### Task instructions
Restate the entries word for word, leaving nothing out.

### Extracted data
━━━━━━

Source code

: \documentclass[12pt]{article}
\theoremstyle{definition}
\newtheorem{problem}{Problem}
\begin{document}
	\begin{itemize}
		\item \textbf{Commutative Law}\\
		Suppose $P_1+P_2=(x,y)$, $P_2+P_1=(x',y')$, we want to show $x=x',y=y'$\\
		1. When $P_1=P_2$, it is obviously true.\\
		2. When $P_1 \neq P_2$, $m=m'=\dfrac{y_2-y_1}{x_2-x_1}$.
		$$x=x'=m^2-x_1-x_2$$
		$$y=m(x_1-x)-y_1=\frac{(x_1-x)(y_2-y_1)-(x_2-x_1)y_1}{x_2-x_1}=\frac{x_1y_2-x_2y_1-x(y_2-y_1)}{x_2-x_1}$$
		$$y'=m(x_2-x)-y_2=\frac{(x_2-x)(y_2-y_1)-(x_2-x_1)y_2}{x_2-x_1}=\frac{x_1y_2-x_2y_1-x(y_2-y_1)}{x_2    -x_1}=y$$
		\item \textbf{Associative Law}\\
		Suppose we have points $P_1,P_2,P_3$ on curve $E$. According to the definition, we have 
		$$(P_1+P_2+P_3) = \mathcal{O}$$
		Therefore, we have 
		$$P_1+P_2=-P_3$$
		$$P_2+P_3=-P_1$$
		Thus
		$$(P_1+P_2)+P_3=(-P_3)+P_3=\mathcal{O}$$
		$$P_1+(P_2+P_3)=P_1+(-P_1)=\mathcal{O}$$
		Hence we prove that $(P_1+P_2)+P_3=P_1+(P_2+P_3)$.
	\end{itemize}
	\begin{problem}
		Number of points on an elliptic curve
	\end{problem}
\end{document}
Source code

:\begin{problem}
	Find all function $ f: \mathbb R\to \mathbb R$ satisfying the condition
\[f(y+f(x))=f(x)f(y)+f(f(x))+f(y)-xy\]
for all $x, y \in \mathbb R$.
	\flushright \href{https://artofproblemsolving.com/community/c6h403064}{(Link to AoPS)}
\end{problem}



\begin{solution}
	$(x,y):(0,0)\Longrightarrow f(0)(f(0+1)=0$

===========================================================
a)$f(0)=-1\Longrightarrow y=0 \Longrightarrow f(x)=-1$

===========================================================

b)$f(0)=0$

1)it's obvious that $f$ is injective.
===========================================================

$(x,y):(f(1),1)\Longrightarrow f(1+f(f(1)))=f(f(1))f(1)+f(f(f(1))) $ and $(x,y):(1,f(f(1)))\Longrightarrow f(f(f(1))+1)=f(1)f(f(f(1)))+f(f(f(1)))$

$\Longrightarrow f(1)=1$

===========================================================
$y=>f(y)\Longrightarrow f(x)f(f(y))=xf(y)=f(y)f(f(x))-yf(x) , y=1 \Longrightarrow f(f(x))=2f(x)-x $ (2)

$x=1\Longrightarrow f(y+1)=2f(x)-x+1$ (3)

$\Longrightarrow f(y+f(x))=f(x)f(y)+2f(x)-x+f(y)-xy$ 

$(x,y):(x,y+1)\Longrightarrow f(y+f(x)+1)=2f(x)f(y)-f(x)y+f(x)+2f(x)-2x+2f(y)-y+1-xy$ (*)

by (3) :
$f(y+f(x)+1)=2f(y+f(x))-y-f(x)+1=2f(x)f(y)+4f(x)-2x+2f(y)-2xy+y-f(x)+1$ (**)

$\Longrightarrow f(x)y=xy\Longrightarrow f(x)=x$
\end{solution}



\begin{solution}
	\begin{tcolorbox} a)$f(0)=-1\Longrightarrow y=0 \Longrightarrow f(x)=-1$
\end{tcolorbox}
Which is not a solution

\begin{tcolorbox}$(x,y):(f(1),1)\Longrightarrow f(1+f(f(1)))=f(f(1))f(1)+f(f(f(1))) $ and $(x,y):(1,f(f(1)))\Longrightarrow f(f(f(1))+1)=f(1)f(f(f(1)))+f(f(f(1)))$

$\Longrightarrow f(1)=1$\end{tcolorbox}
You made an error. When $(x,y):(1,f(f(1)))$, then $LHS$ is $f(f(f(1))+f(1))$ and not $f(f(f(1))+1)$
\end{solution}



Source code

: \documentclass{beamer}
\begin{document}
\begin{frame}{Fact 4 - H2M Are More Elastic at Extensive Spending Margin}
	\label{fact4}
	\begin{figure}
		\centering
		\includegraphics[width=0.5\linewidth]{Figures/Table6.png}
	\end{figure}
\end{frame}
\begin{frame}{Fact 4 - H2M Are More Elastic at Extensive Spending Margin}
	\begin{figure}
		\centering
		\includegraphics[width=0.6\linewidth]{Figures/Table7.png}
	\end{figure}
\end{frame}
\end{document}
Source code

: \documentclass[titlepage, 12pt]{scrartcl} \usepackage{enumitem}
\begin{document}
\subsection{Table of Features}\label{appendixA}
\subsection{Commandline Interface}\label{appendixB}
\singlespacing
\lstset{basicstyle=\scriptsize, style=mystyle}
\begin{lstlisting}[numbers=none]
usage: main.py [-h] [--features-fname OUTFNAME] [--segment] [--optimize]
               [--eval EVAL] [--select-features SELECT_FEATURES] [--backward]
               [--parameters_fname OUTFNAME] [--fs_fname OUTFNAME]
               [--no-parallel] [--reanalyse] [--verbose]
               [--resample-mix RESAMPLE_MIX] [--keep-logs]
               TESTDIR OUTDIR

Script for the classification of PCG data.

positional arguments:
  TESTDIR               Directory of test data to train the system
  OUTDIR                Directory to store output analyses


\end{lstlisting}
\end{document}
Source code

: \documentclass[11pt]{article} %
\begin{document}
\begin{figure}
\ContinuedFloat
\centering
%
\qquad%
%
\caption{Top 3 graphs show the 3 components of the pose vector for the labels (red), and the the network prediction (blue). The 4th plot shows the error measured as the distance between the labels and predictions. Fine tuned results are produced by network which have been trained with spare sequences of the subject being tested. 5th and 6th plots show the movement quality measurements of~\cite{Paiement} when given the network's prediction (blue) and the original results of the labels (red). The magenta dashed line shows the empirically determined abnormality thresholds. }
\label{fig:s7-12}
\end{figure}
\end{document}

━━━━━━

### Response area
Source code

: \documentclass[12pt]{article}
\theoremstyle{definition}
\newtheorem{problem}{Problem}
\begin{document}
	\begin{itemize}
		\item \textbf{Commutative Law}\\
		Suppose $P_1+P_2=(x,y)$, $P_2+P_1=(x',y')$, we want to show $x=x',y=y'$\\
		1. When $P_1=P_2$, it is obviously true.\\
		2. When $P_1 \neq P_2$, $m=m'=\dfrac{y_2-y_1}{x_2-x_1}$.
		$$x=x'=m^2-x_1-x_2$$
		$$y=m(x_1-x)-y_1=\frac{(x_1-x)(y_2-y_1)-(x_2-x_1)y_1}{x_2-x_1}=\frac{x_1y_2-x_2y_1-x(y_2-y_1)}{x_2-x_1}$$
		$$y'=m(x_2-x)-y_2=\frac{(x_2-x)(y_2-y_1)-(x_2-x_1)y_2}{x_2-x_1}=\frac{x_1y_2-x_2y_1-x(y_2-y_1)}{x_2    -x_1}=y$$
		\item \textbf{Associative Law}\\
		Suppose we have points $P_1,P_2,P_3$ on curve $E$. According to the definition, we have 
		$$(P_1+P_2+P_3) = \mathcal{O}$$
		Therefore, we have 
		$$P_1+P_2=-P_3$$
		$$P_2+P_3=-P_1$$
		Thus
		$$(P_1+P_2)+P_3=(-P_3)+P_3=\mathcal{O}$$
		$$P_1+(P_2+P_3)=P_1+(-P_1)=\mathcal{O}$$
		Hence we prove that $(P_1+P_2)+P_3=P_1+(P_2+P_3)$.
	\end{itemize}
	\begin{problem}
		Number of points on an elliptic curve
	\end{problem}
\end{document}
Source code

:\begin{problem}
	Find all function $ f: \mathbb R\to \mathbb R$ satisfying the condition
\[f(y+f(x))=f(x)f(y)+f(f(x))+f(y)-xy\]
for all $x, y \in \mathbb R$.
	\flushright \href{https://artofproblemsolving.com/community/c6h403064}{(Link to AoPS)}
\end{problem}



\begin{solution}
	$(x,y):(0,0)\Longrightarrow f(0)(f(0+1)=0$

===========================================================
a)$f(0)=-1\Longrightarrow y=0 \Longrightarrow f(x)=-1$

===========================================================

b)$f(0)=0$

1)it's obvious that $f$ is injective.
===========================================================

$(x,y):(f(1),1)\Longrightarrow f(1+f(f(1)))=f(f(1))f(1)+f(f(f(1))) $ and $(x,y):(1,f(f(1)))\Longrightarrow f(f(f(1))+1)=f(1)f(f(f(1)))+f(f(f(1)))$

$\Longrightarrow f(1)=1$

===========================================================
$y=>f(y)\Longrightarrow f(x)f(f(y))=xf(y)=f(y)f(f(x))-yf(x) , y=1 \Longrightarrow f(f(x))=2f(x)-x $ (2)

$x=1\Longrightarrow f(y+1)=2f(x)-x+1$ (3)

$\Longrightarrow f(y+f(x))=f(x)f(y)+2f(x)-x+f(y)-xy$ 

$(x,y):(x,y+1)\Longrightarrow f(y+f(x)+1)=2f(x)f(y)-f(x)y+f(x)+2f(x)-2x+2f(y)-y+1-xy$ (*)

by (3) :
$f(y+f(x)+1)=2f(y+f(x))-y-f(x)+1=2f(x)f(y)+4f(x)-2x+2f(y)-2xy+y-f(x)+1$ (**)

$\Longrightarrow f(x)y=xy\Longrightarrow f(x)=x$
\end{solution}



\begin{solution}
	\begin{tcolorbox} a)$f(0)=-1\Longrightarrow y=0 \Longrightarrow f(x)=-1$
\end{tcolorbox}
Which is not a solution

\begin{tcolorbox}$(x,y):(f(1),1)\Longrightarrow f(1+f(f(1)))=f(f(1))f(1)+f(f(f(1))) $ and $(x,y):(1,f(f(1)))\Longrightarrow f(f(f(1))+1)=f(1)f(f(f(1)))+f(f(f(1)))$

$\Longrightarrow f(1)=1$\end{tcolorbox}
You made an error. When $(x,y):(1,f(f(1)))$, then $LHS$ is $f(f(f(1))+f(1))$ and not $f(f(f(1))+1)$
\end{solution}



Source code

: \documentclass{beamer}
\begin{document}
\begin{frame}{Fact 4 - H2M Are More Elastic at Extensive Spending Margin}
	\label{fact4}
	\begin{figure}
		\centering
		\includegraphics[width=0.5\linewidth]{Figures/Table6.png}
	\end{figure}
\end{frame}
\begin{frame}{Fact 4 - H2M Are More Elastic at Extensive Spending Margin}
	\begin{figure}
		\centering
		\includegraphics[width=0.6\linewidth]{Figures/Table7.png}
	\end{figure}
\end{frame}
\end{document}
Source code

: \documentclass[titlepage, 12pt]{scrartcl} \usepackage{enumitem}
\begin{document}
\subsection{Table of Features}\label{appendixA}
\subsection{Commandline Interface}\label{appendixB}
\singlespacing
\lstset{basicstyle=\scriptsize, style=mystyle}
\begin{lstlisting}[numbers=none]
usage: main.py [-h] [--features-fname OUTFNAME] [--segment] [--optimize]
               [--eval EVAL] [--select-features SELECT_FEATURES] [--backward]
               [--parameters_fname OUTFNAME] [--fs_fname OUTFNAME]
               [--no-parallel] [--reanalyse] [--verbose]
               [--resample-mix RESAMPLE_MIX] [--keep-logs]
               TESTDIR OUTDIR

Script for the classification of PCG data.

positional arguments:
  TESTDIR               Directory of test data to train the system
  OUTDIR                Directory to store output analyses


\end{lstlisting}
\end{document}
Source code

: \documentclass[11pt]{article} %
\begin{document}
\begin{figure}
\ContinuedFloat
\centering
%
\qquad%
%
\caption{Top 3 graphs show the 3 components of the pose vector for the labels (red), and the the network prediction (blue). The 4th plot shows the error measured as the distance between the labels and predictions. Fine tuned results are produced by network which have been trained with spare sequences of the subject being tested. 5th and 6th plots show the movement quality measurements of~\cite{Paiement} when given the network's prediction (blue) and the original results of the labels (red). The magenta dashed line shows the empirically determined abnormality thresholds. }
\label{fig:s7-12}
\end{figure}
\end{document}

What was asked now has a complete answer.